Collected data:
>>>

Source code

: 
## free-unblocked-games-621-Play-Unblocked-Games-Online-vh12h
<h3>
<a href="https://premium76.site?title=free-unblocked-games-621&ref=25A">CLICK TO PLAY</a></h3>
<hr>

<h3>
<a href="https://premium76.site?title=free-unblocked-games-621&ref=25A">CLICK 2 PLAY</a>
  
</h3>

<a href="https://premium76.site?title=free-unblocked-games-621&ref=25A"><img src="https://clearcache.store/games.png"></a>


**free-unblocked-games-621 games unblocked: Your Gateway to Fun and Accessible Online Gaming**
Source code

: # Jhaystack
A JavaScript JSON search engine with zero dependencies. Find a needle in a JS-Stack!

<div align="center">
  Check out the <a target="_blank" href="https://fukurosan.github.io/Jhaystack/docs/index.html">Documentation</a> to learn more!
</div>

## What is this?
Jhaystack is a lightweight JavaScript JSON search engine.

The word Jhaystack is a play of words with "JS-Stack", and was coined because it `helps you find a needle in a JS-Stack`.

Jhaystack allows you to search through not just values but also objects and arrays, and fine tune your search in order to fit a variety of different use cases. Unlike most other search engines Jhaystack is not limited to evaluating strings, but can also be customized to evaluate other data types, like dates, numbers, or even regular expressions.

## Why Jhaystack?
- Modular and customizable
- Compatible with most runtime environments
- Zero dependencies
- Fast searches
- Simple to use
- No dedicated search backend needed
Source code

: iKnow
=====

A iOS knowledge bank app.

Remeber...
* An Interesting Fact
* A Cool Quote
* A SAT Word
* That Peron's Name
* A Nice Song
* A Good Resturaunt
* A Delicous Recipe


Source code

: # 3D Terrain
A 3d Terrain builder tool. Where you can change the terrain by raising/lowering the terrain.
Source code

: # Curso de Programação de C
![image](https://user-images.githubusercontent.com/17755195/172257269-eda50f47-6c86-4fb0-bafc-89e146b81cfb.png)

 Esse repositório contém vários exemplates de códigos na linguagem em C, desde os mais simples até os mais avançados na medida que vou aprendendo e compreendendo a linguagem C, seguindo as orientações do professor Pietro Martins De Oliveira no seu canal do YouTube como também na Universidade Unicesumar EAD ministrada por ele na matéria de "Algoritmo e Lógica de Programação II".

<<<

Above are the records; copy exactly the lines from the line with "## free-unblocked-games-621-Play-Unblocked-Games-Online-vh12h" through the line with "- Modular and customizable", both included.

## free-unblocked-games-621-Play-Unblocked-Games-Online-vh12h
<h3>
<a href="https://premium76.site?title=free-unblocked-games-621&ref=25A">CLICK TO PLAY</a></h3>
<hr>

<h3>
<a href="https://premium76.site?title=free-unblocked-games-621&ref=25A">CLICK 2 PLAY</a>
  
</h3>

<a href="https://premium76.site?title=free-unblocked-games-621&ref=25A"><img src="https://clearcache.store/games.png"></a>


**free-unblocked-games-621 games unblocked: Your Gateway to Fun and Accessible Online Gaming**
Source code

: # Jhaystack
A JavaScript JSON search engine with zero dependencies. Find a needle in a JS-Stack!

<div align="center">
  Check out the <a target="_blank" href="https://fukurosan.github.io/Jhaystack/docs/index.html">Documentation</a> to learn more!
</div>

## What is this?
Jhaystack is a lightweight JavaScript JSON search engine.

The word Jhaystack is a play of words with "JS-Stack", and was coined because it `helps you find a needle in a JS-Stack`.

Jhaystack allows you to search through not just values but also objects and arrays, and fine tune your search in order to fit a variety of different use cases. Unlike most other search engines Jhaystack is not limited to evaluating strings, but can also be customized to evaluate other data types, like dates, numbers, or even regular expressions.

## Why Jhaystack?
- Modular and customizable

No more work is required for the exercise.